Data records:

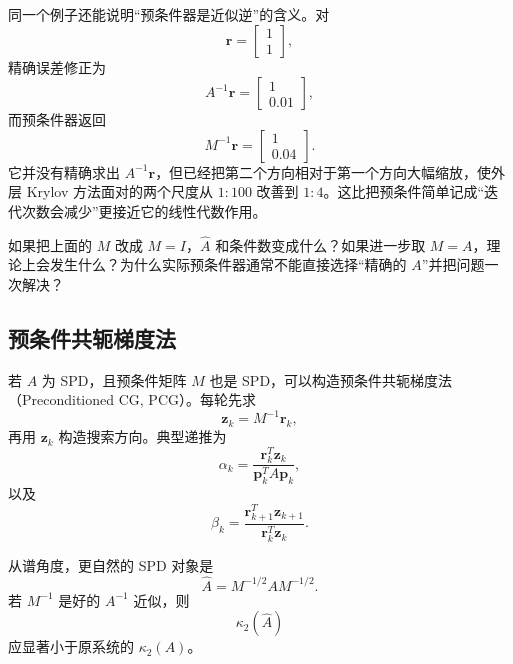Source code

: 同一个例子还能说明“预条件器是近似逆”的含义。对
\begin{equation}
\bm r=
\begin{bmatrix}1\\1\end{bmatrix},
\end{equation}
精确误差修正为
\begin{equation}
A^{-1}\bm r=
\begin{bmatrix}
1\\0.01
\end{bmatrix},
\end{equation}
而预条件器返回
\begin{equation}
M^{-1}\bm r=
\begin{bmatrix}
1\\0.04
\end{bmatrix}.
\end{equation}
它并没有精确求出 $A^{-1}\bm r$，但已经把第二个方向相对于第一个方向大幅缩放，使外层 Krylov 方法面对的两个尺度从 $1{:}100$ 改善到 $1{:}4$。这比把预条件简单记成“迭代次数会减少”更接近它的线性代数作用。

\begin{checkpointbox}
如果把上面的 $M$ 改成 $M=I$，$\widehat A$ 和条件数变成什么？如果进一步取 $M=A$，理论上会发生什么？为什么实际预条件器通常不能直接选择“精确的 $A$”并把问题一次解决？
\end{checkpointbox}

\subsection{预条件共轭梯度法}

若 $A$ 为 SPD，且预条件矩阵 $M$ 也是 SPD，可以构造预条件共轭梯度法（Preconditioned CG, PCG）。每轮先求
\begin{equation}
\bm z_k=M^{-1}\bm r_k,
\end{equation}
再用 $\bm z_k$ 构造搜索方向。典型递推为
\begin{equation}
\alpha_k
=
\frac{\bm r_k^T\bm z_k}{\bm p_k^TA\bm p_k},
\end{equation}
以及
\begin{equation}
\beta_k
=
\frac{\bm r_{k+1}^T\bm z_{k+1}}{\bm r_k^T\bm z_k}.
\end{equation}

从谱角度，更自然的 SPD 对象是
\begin{equation}
\widehat A
=
M^{-1/2}AM^{-1/2}.
\end{equation}
若 $M^{-1}$ 是好的 $A^{-1}$ 近似，则
\begin{equation}
\kappa_2(\widehat A)
\end{equation}
应显著小于原系统的 $\kappa_2(A)$。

• **ASSIGNED TASK**:
The lines to return are those with the string "bmatrix" in them; copy each from the entries above.

• **OUTPUT FOR THIS EXERCISE**:
\begin{bmatrix}1\\1\end{bmatrix},
\begin{bmatrix}
\end{bmatrix},
\begin{bmatrix}
\end{bmatrix}.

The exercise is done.